* Work to complete
Write exactly the lines running from the start of the material below to the line that includes "3) **Draw Orientation", and include no pictures.

* Supplied data
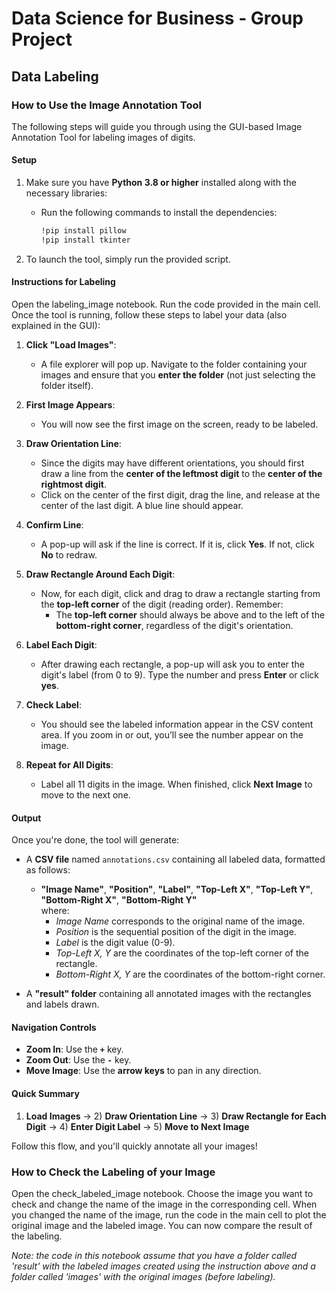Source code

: # Data Science for Business - Group Project 

## Data Labeling 

### How to Use the Image Annotation Tool

The following steps will guide you through using the GUI-based Image Annotation Tool for labeling images of digits.

#### Setup
1) Make sure you have **Python 3.8 or higher** installed along with the necessary libraries:
   - Run the following commands to install the dependencies:
     ```bash
     !pip install pillow
     !pip install tkinter
     ```

2) To launch the tool, simply run the provided script.

#### Instructions for Labeling
Open the labeling_image notebook. Run the code provided in the main cell. 
Once the tool is running, follow these steps to label your data (also explained in the GUI):

1) **Click "Load Images"**:  
   - A file explorer will pop up. Navigate to the folder containing your images and ensure that you **enter the folder** (not just selecting the folder itself).

2) **First Image Appears**:  
   - You will now see the first image on the screen, ready to be labeled.

3) **Draw Orientation Line**:  
   - Since the digits may have different orientations, you should first draw a line from the **center of the leftmost digit** to the **center of the rightmost digit**.
   - Click on the center of the first digit, drag the line, and release at the center of the last digit. A blue line should appear.

4) **Confirm Line**:  
   - A pop-up will ask if the line is correct. If it is, click **Yes**. If not, click **No** to redraw.

5) **Draw Rectangle Around Each Digit**:  
   - Now, for each digit, click and drag to draw a rectangle starting from the **top-left corner** of the digit (reading order). Remember:
     - The **top-left corner** should always be above and to the left of the **bottom-right corner**, regardless of the digit's orientation.

6) **Label Each Digit**:  
   - After drawing each rectangle, a pop-up will ask you to enter the digit's label (from 0 to 9). Type the number and press **Enter** or click **yes**.

7) **Check Label**:  
   - You should see the labeled information appear in the CSV content area. If you zoom in or out, you’ll see the number appear on the image.

8) **Repeat for All Digits**:  
   - Label all 11 digits in the image. When finished, click **Next Image** to move to the next one.

#### Output
Once you're done, the tool will generate:
- A **CSV file** named `annotations.csv` containing all labeled data, formatted as follows:
   - **"Image Name"**, **"Position"**, **"Label"**, **"Top-Left X"**, **"Top-Left Y"**, **"Bottom-Right X"**, **"Bottom-Right Y"**  
     where:
     - *Image Name* corresponds to the original name of the image.
     - *Position* is the sequential position of the digit in the image.
     - *Label* is the digit value (0-9).
     - *Top-Left X, Y* are the coordinates of the top-left corner of the rectangle.
     - *Bottom-Right X, Y* are the coordinates of the bottom-right corner.
   
- A **"result" folder** containing all annotated images with the rectangles and labels drawn.

#### Navigation Controls
- **Zoom In**: Use the **`+`** key.
- **Zoom Out**: Use the **`-`** key.
- **Move Image**: Use the **arrow keys** to pan in any direction.

#### Quick Summary
1) **Load Images** → 2) **Draw Orientation Line** → 3) **Draw Rectangle for Each Digit** → 4) **Enter Digit Label** → 5) **Move to Next Image**

Follow this flow, and you'll quickly annotate all your images!


### How to Check the Labeling of your Image 

Open the check_labeled_image notebook. Choose the image you want to check and change the name of the image in the corresponding cell. When you changed the name of the image, run the code in the main cell to plot the original image and the labeled image. You can now compare the result of the labeling. 

_Note: the code in this notebook assume that you have a folder called 'result' with the labeled images created using the instruction above and a folder called 'images' with the original images (before labeling)._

* Response area
Source code

: # Data Science for Business - Group Project 

## Data Labeling 

### How to Use the Image Annotation Tool

The following steps will guide you through using the GUI-based Image Annotation Tool for labeling images of digits.

#### Setup
1) Make sure you have **Python 3.8 or higher** installed along with the necessary libraries:
   - Run the following commands to install the dependencies:
     ```bash
     !pip install pillow
     !pip install tkinter
     ```

2) To launch the tool, simply run the provided script.

#### Instructions for Labeling
Open the labeling_image notebook. Run the code provided in the main cell. 
Once the tool is running, follow these steps to label your data (also explained in the GUI):

1) **Click "Load Images"**:  
   - A file explorer will pop up. Navigate to the folder containing your images and ensure that you **enter the folder** (not just selecting the folder itself).

2) **First Image Appears**:  
   - You will now see the first image on the screen, ready to be labeled.

3) **Draw Orientation Line**:  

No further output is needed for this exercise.